In what was the first missile test held before the press in more than a decade, six of the 19 air-to-air or surface-to-air missiles either failed to launch or missed their target. According to the Associated Press, one missile, an RIM-7M Sparrow, “cascaded harmlessly into the South China Sea less than 30 seconds after launch.”
Analysts have raised questions about the timing and publicity of the missile tests. The New York Times reports that those familiar with the situation in Taiwan considered it coincidental that the test occurred immediately before President Hu and President Obama's meeting in Washington. Government officials told the Times that the test was planned before Hu’s trip was announced.
Yet, a Taiwanese defense official told the BBC said that the tests were meant to remind the US that despite Taiwan’s growing economic ties with Beijing, it still needed defense support from Washington – and to warn China against any aggression. He said that Taiwan was developing its own advanced missiles, which would be able to reach military bases and airports on China's east coast. However, the island depends on the US for advanced weapons.

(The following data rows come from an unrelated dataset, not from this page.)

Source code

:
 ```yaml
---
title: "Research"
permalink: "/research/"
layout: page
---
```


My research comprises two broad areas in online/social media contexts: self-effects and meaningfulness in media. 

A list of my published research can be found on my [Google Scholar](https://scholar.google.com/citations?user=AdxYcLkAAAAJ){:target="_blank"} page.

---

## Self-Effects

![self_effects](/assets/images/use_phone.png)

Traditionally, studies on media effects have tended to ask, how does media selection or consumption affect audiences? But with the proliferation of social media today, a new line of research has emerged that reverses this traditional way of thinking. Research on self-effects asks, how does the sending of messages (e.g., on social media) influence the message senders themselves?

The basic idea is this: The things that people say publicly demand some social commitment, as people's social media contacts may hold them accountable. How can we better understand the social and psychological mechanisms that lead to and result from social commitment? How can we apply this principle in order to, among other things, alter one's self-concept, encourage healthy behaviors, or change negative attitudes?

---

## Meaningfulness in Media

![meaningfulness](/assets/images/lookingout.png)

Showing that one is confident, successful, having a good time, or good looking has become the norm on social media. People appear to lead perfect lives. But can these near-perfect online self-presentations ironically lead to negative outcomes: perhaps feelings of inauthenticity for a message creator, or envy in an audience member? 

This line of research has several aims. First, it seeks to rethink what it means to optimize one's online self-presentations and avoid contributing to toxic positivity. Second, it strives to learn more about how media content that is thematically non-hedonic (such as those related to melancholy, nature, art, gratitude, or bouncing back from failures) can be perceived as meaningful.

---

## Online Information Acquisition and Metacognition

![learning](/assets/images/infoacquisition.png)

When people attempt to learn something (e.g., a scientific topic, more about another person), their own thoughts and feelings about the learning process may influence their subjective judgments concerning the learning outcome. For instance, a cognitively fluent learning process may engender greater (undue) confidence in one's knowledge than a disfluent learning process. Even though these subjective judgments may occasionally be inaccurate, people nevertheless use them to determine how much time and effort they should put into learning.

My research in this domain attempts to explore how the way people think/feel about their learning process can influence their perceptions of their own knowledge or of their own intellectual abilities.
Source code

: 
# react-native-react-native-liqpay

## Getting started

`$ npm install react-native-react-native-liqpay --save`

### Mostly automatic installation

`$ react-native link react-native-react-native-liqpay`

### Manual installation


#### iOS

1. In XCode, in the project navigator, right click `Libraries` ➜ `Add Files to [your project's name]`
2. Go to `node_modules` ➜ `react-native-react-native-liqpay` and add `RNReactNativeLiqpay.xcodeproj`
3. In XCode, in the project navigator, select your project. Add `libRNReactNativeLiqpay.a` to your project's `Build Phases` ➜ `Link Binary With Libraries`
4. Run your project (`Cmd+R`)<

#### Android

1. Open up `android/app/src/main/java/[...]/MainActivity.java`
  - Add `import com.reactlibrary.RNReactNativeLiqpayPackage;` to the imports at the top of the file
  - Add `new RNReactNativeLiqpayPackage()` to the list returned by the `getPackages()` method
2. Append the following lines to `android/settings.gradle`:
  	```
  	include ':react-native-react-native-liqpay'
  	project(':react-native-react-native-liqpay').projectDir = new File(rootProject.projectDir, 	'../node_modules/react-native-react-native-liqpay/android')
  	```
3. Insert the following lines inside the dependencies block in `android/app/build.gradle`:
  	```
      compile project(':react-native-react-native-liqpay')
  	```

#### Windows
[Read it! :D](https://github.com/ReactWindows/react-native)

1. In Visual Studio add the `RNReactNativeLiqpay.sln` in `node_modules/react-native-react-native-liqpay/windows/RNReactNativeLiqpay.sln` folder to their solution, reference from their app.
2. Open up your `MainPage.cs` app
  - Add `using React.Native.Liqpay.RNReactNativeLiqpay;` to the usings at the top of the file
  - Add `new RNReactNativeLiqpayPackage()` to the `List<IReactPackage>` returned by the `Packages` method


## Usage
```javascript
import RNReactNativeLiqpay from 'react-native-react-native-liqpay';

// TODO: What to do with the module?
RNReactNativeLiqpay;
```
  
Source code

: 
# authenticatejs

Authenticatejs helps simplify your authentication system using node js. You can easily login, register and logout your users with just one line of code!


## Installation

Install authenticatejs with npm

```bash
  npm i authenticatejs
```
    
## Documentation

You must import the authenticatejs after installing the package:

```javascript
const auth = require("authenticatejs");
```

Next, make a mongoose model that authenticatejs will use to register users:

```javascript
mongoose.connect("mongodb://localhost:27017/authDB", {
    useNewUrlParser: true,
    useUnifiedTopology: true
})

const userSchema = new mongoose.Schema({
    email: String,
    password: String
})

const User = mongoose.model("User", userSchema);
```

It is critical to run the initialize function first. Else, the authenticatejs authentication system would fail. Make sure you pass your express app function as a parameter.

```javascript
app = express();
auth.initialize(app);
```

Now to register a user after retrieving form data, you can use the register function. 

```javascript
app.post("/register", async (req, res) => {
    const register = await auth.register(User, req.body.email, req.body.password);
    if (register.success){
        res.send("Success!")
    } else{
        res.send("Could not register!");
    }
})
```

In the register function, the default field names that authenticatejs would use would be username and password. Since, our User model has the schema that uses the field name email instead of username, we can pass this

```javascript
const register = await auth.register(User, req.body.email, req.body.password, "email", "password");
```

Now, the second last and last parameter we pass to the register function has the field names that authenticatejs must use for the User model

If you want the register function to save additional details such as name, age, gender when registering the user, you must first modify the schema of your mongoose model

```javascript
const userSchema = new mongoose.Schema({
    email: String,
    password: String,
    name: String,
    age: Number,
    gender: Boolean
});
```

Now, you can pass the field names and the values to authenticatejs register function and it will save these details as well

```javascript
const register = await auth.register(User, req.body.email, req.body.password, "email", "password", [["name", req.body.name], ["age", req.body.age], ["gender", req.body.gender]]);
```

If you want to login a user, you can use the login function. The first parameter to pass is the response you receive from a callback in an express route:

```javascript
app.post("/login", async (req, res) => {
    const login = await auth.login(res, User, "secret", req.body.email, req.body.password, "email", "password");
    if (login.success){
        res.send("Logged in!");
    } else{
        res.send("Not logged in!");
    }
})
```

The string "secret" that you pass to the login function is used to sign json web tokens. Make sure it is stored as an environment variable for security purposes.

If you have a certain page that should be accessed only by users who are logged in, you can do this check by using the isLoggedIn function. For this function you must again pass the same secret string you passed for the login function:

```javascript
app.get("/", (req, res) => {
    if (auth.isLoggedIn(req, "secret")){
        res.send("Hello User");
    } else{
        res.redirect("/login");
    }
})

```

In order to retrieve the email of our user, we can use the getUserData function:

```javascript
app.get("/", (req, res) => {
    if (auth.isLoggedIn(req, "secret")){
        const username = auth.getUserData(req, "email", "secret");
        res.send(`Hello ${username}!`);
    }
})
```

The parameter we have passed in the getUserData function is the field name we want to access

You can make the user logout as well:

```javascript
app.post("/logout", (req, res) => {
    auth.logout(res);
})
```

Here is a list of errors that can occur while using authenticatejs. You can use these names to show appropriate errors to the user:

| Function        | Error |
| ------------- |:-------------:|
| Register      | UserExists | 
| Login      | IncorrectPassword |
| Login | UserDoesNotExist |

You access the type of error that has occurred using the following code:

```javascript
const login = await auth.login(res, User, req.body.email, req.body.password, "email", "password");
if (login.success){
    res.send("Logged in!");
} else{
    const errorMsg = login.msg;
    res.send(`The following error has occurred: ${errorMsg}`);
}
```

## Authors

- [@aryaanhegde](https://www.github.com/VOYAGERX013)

But while Taiwan is hoping the US will help Taiwan close its defense gap with China, the US needs China's help on a number of issues, including North Korea.
According to AP, President Ma has been criticized in Taiwan for prioritizing reconciliation with the mainland over national defense and for focusing funds more on disaster preparation and relief and less on defense. His attendance at the drill was seen as an "about face," according to the Times.
"I'm not satisfied with the results," Ma told reporters after the missile drills. "I hope the military will find out the reasons and improve its training."
"[The failed missiles] may be tested again during another drill to be held in the second half of this year, but no final decision has been made," the official told AFP on condition of anonymity.
Taiwan has been independently ruled since 1949, but China continues to claim the island as part of its territory and has not renounced the use of force to achieve unification.
China’s successful test of the J-20 stealth fighter jet last week fueled fears in Taipei that China could turn its guns toward Taiwan.
“The Chinese J-20 stealth fighter is meant to be used as a first-strike force against Taiwan,” York Chen, an associate professor at the Graduate Institute of International Affairs and Strategic Studies at Tamkang University told the Taipei Times. “Japan is not its target, nor is Guam.”
Taiwan would like the US to sell it 66 F-16 jet fighters, which it hopes might serve to deter any air threats from China. Strong Chinese opposition to the sale of weapons to Taiwan, however, has kept Washington from making any commitments to the jet sale. Hu’s trip to the US this week added to Taiwanese concerns that Beijing will prevent future arms sales.
“The Taiwan government may be using this exercise to send a message to the US that its air defense is facing mounting pressure as China continues to develop the new generation of fighter jets,” defense expert Wang Kao-cheng of Taipei's Tamkang University told the Associated Press.